E claro que se o universo dependesse de mim, eu nem saberia por onde começar, nem como e por isso, até entendo ele ser essa bagunça que aparentemente é... como se tivesse sido simplesmente largado pra lá... Naquele mesmo ano, alguns meses depois eu estaria lidando com outra situação de despedida, tão intensa, tão grande quanto, dadas as devidas proporções. E também se iniciava a época mais doida e caótica da minha vida. Duas despedidas no mesmo ano... Recomeços grandiosos... Não bastava todas as lições até ali sobre o quanto somos insignificantes diante das leis que regem essa loucura toda e sequer conhecemos.

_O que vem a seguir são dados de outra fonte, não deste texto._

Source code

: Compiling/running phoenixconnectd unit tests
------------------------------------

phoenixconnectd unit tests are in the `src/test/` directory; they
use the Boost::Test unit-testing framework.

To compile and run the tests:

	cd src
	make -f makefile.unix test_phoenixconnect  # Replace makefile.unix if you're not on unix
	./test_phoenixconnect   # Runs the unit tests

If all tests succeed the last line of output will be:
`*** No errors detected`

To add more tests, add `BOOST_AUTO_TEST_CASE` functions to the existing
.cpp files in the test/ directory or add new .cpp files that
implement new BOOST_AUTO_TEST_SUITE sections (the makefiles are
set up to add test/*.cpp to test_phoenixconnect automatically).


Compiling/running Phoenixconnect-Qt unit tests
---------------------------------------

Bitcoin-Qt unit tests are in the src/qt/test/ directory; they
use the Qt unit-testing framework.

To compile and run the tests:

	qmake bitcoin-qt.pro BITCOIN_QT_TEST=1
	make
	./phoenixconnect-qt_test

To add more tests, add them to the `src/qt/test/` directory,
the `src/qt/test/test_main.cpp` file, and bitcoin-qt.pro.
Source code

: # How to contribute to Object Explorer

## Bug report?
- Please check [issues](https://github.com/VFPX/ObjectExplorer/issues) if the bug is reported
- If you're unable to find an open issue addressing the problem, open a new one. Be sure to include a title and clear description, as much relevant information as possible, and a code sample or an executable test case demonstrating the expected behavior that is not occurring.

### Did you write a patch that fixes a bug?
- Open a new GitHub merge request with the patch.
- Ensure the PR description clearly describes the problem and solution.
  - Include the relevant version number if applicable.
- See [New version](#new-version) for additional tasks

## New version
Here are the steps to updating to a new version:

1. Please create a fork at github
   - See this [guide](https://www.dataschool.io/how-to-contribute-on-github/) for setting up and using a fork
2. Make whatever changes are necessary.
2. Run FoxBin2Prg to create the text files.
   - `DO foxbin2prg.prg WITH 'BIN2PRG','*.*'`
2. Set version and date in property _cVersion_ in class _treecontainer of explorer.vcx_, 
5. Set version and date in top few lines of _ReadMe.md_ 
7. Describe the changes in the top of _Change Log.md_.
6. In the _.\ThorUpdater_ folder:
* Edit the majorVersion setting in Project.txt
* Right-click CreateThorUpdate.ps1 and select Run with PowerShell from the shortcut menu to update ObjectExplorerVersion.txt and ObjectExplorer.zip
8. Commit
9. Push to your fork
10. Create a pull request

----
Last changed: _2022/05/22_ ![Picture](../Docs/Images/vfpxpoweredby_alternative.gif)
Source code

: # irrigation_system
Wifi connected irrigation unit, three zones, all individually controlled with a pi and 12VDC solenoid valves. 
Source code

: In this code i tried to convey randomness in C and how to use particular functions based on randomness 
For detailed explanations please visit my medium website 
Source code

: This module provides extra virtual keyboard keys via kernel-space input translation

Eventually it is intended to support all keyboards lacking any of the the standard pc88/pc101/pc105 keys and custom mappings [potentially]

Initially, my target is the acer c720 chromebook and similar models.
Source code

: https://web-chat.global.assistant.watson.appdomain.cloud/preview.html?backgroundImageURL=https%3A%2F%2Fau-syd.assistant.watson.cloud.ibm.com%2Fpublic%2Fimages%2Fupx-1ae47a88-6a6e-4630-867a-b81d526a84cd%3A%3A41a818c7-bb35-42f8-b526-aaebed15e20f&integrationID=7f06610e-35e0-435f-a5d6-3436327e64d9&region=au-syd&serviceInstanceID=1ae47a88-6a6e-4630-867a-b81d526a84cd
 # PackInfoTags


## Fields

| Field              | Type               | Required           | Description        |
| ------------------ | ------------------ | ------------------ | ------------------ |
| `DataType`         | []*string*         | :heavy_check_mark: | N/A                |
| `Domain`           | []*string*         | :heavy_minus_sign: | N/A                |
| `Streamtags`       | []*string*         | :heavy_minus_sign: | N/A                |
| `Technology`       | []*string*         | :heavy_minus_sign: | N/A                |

Mas, dez anos depois... aqui estamos todos outra vez, na virada da maré. E eu só consigo pensar  que depois daqueles 22 anos de peso desnecessário, essa meta já tinha que ter sido batida, sabe? Para que mais  medo, perda, sensação de impotência, vazio, lacunas? Afinal, como acontece com as cólicas mensais, só dói, apenas isso. Serve pra nada. E isso não é justo mesmo.

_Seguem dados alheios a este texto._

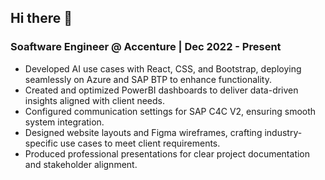 ## Hi there 👋

### Soaftware Engineer @ Accenture | Dec 2022 - Present
* Developed AI use cases with React, CSS, and Bootstrap, deploying seamlessly on Azure and SAP BTP to enhance functionality.
* Created and optimized PowerBI dashboards to deliver data-driven insights aligned with client needs.
* Configured communication settings for SAP C4C V2, ensuring smooth system integration.
* Designed website layouts and Figma wireframes, crafting industry-specific use cases to meet client requirements.
* Produced professional presentations for clear project documentation and stakeholder alignment.
<!--
**yhashmi/yhashmi** is a ✨ _special_ ✨ repository because its `README.md` (this file) appears on your GitHub profile.

Here are some ideas to get you started:

- 🔭 I’m currently working on ...
- 🌱 I’m currently learning ...
- 👯 I’m looking to collaborate on ...
- 🤔 I’m looking for help with ...
- 💬 Ask me about ...
- 📫 How to reach me: ...
- 😄 Pronouns: ...
- ⚡ Fun fact: ...
-->
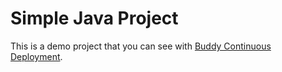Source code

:# Simple Java Project
This is a demo project that you can see with [Buddy Continuous Deployment](https://buddy.works).
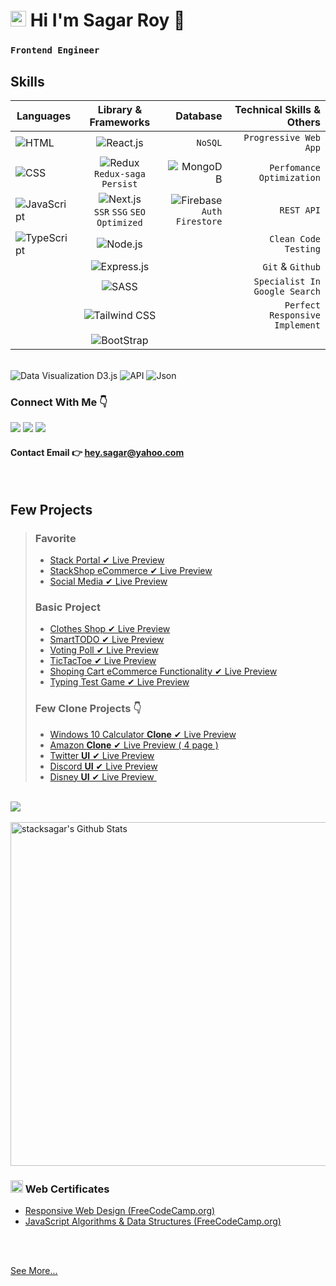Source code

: # <img src="https://i.ibb.co/tB8bvL8/mr-sagar.jpg" width="25" /> Hi I'm Sagar Roy 👋

### `Frontend Engineer`

## Skills

| Languages                                                                          |                                            Library & Frameworks                                             |                                                                                              Database |      Technical Skills & Others |
| ---------------------------------------------------------------------------------- | :---------------------------------------------------------------------------------------------------------: | ----------------------------------------------------------------------------------------------------: | -----------------------------: |
| <img src="https://img.shields.io/badge/-HTML-red" alt="HTML" />                    |              <img src="https://img.shields.io/badge/-React.js-informational" alt="React.js" />              |                                                                                               `NoSQL` |          `Progressive Web App` |
| <img src="https://img.shields.io/badge/-CSS-blueviolet" alt="CSS" />               |      <img src="https://img.shields.io/badge/-Redux-blue" alt="Redux" /> <br /> `Redux-saga` `Persist`       |                               <img src="https://img.shields.io/badge/-MongoDB-green" alt="MongoDB" /> |      `Perfomance Optimization` |
| <img src="https://img.shields.io/badge/-JavaScript-yellow" alt="JavaScript" />     | <img src="https://img.shields.io/badge/-Next.js-orange" alt="Next.js" /> <br /> `SSR` `SSG` `SEO Optimized` | <img src="https://img.shields.io/badge/-Firebase-success" alt="Firebase" /> <br /> `Auth` `Firestore` |                    ` REST API` |
| <img src="https://img.shields.io/badge/-TypeScript-blueviolet" alt="TypeScript" /> |                <img src="https://img.shields.io/badge/-Node.js-brightgreen" alt="Node.js" />                |                                                                                                       |        ` Clean Code` `Testing` |
|                                                                                    |                <img src="https://img.shields.io/badge/-Express.js-green" alt="Express.js" />                |                                                                                                       |              ` Git` & `Github` |
|                                                                                    |                     <img src="https://img.shields.io/badge/-SASS-orange" alt="SASS" />                      |                                                                                                       |  `Specialist In Google Search` |
|                                                                                    |             <img src="https://img.shields.io/badge/-Tailwind CSS-success" alt="Tailwind CSS" />             |                                                                                                       | `Perfect Responsive Implement` |
|                                                                                    |                 <img src="https://img.shields.io/badge/-Bootstrap-blue" alt="BootStrap" />                  |                                                                                                       |                                |

<br />
 <img src="https://img.shields.io/badge/-Data Visualization_(D3.js)-yellowgreen" alt="Data Visualization D3.js" />
     <img src="https://img.shields.io/badge/-API-informational" alt="API" />
     <img src="https://img.shields.io/badge/-JSON-green" alt="Json" />

### Connect With Me 👇

[![](https://img.shields.io/badge/%20-Linkedin-blue?color=blue&labelColor=blue&logo=linkedin&logoColor=white)](https://www.linkedin.com/in/stacksagar "@stacksagar linkedin profile") [![](https://img.shields.io/badge/%20-Twitter-blue?color=blue&labelColor=blue&logo=twitter&logoColor=white)](https://www.twitter.com/stacksagar "@stacksagar twitter profile") [![](https://img.shields.io/badge/%20-Facebook-blue?color=blue&labelColor=blue&logo=facebook&logoColor=white)](https://www.facebook.com/stacksagar "@stacksagar facebook profile")

#### Contact Email 👉 <a href="mailto:hey.sagar@yahoo.com">hey.sagar@yahoo.com</a>

<br />
 

## Few Projects
> ### Favorite
>
> - <a href="https://stackportal.vercel.app"> Stack Portal ✔ Live Preview </a>
> - <a href="https://stacksagar.github.io/stackshop"> StackShop eCommerce ✔ Live Preview </a> 
> - <a href="https://stacksagar.github.io/stacksocial"> Social Media ✔ Live Preview </a> 
>
> ### Basic Project
>
> - <a href="https://stacksagar.github.io/aio-clothes-shop"> Clothes Shop ✔ Live Preview </a>
> - <a href="https://stacksagar.github.io/smart-todo"> SmartTODO ✔ Live Preview </a>
> - <a href="https://stacksagar.github.io/smart-poll"> Voting Poll ✔ Live Preview </a>
> - <a href="https://stacksagar.github.io/tic-tac-toe"> TicTacToe ✔ Live Preview </a>
> - <a href="https://stacksagar.github.io/eCommerce-shopping-cart"> Shoping Cart eCommerce Functionality ✔ Live Preview </a>
> - <a href="https://stacksagar.github.io/typing-test"> Typing Test Game ✔ Live Preview </a>
>
> ### Few Clone Projects 👇
>
> - <a href="https://stacksagar.github.io/windows10-calculator-clone"> Windows 10 Calculator **Clone** ✔ Live Preview </a>
> - <a href="https://stacksagar.github.io/amazon-clone"> Amazon **Clone** ✔ Live Preview ( 4 page ) </a> 
> - <a href="https://stacksagar.github.io/twitter-ui"> Twitter **UI** ✔ Live Preview </a>
> - <a href="https://stacksagar.github.io/discord-clone"> Discord **UI** ✔ Live Preview </a>
> - <a href="https://stacksagar.github.io/disney-plus-ui"> Disney **UI** ✔ Live Preview </a>
`  `

 <br/>

<a href="https://github.com/stacksagar">
  <img align="center" src="https://github-readme-stats.vercel.app/api/top-langs/?username=stacksagar&theme=light&hide_langs_below=1" />
</a>

<br />
<br />

<img width="550" alt="stacksagar's Github Stats"  src="https://github-readme-stats.vercel.app/api?username=stacksagar&show_icons=true"/>

### <img src="https://png.pngtree.com/png-clipart/20190614/original/pngtree-certificate-icon-png-image_3715104.jpg" width="20" /> Web Certificates

- <a href="https://www.freecodecamp.org/certification/stacksagar/responsive-web-design">Responsive Web Design (FreeCodeCamp.org) </a>
- <a href="https://www.freecodecamp.org/certification/stacksagar/javascript-algorithms-and-data-structures">JavaScript Algorithms & Data Structures (FreeCodeCamp.org) </a>

<br />
<br />

<a href="https://stacksagar.netlify.app"> See More... </a>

terça-feira, 19 de novembro de 2024

Marvel Jesus

Sem Internet durante boa parte da tarde, com muitas coisas para resolver e ponderar, até café acabei tomando. Então, sem conexão com a minha equipe de trabalho, acabei lendo algumas coisas e encontrei, por acaso num livro esse parágrafo:

"Eu não fui expulsa dos mutantes, eu fui DEMITIDA. Eu cheguei no estúdio e o Arnaldo e o Sérgio me chamaram em uma sala. Ambos se sentaram na minha frente em uma mesa e eu atrás em outra cadeira. Ali, naquele momento, eles teceram um texto merda de paz e compreensão, mas na verdade era a minha retirada da banda. Eu não estava usando botina de peão de fábrica daqueles que tem ponta de ferro, mas era a mesma coisa. Os dois chefes me demitiram. Eu sou a voz de mais da metade das músicas dos Mutantes mas isso aparentemente não importava para eles. Me afetou? Muito! Saí daquele estúdio cambaleando, entrei no meu Fusca e dirigi por dois quilômetros longe dali, quando resolvi parar. Parei. Saí do carro e chorei aos montes, eu era um lixo escorrendo lágrimas. Não sabia mais o que fazer da minha vida. Achei que os mutantes eram os Mutantes por causa minha, descobri ali que eu era na verdade um produto. Foi tristeza misturada com raiva e desgosto. Esse sentimento me consumiu por meses até eu ter energia de bolar minha carreira solo."

Só quem já passou por algo assim sabe como é se sentir caindo num poço que parece não ter fundo e quando finalmente chegar lá, olhar para o céu. Ninguém devia precisar sentir isso. Especialmente depois de ter feito de tudo para ser o melhor possível, estudar para melhorar e evitar possíveis falhas, aprender coisas novas em tempo recorde, chegar o mais cedo e sair o mais tarde só para que o projeto saia, fazer todos os esforços, doar todo o tempo e energia... Tudo isso, ainda precisando lidar com mais dois empregos, fim de um relacionamento super legal, correria da pipa voada, família louca... Algo assim faz qualquer um questionar se todas as habilidades que parecíamos ter são mesmo reais. Pois, começamos a entrar numa espiral de duvidas a respeito do que sabemos de bom, de nossa utilidade, de nossa relevância, até nosso valor mesmo como pessoa, sabe? Parece que nossa presença nunca fez a menor diferença. E fica ainda pior se a isso se soma toda uma vida do avesso nos mais diversos setores, toda uma história de décadas de inseguranças e experiências que destroem qualquer vestígio de auto apreciação sob qualquer aspecto. Bom que a Rita, pelo menos nesse assunto abordado, se saiu incrivelmente bem. Numa época de tantas desconstruções sem propósito, sem proposições melhores, tanta perda de referências grandiosas e inversão de valores, precisamos desse tipo de história e desse tipo de herói. Não para acreditarmos em perfeição, sacralidade, duendes ou fadas... Nem para transformar todo e qualquer problema da vida em masmorras e dragões, mas para sabermos que existem saídas e é possível derrotá-los.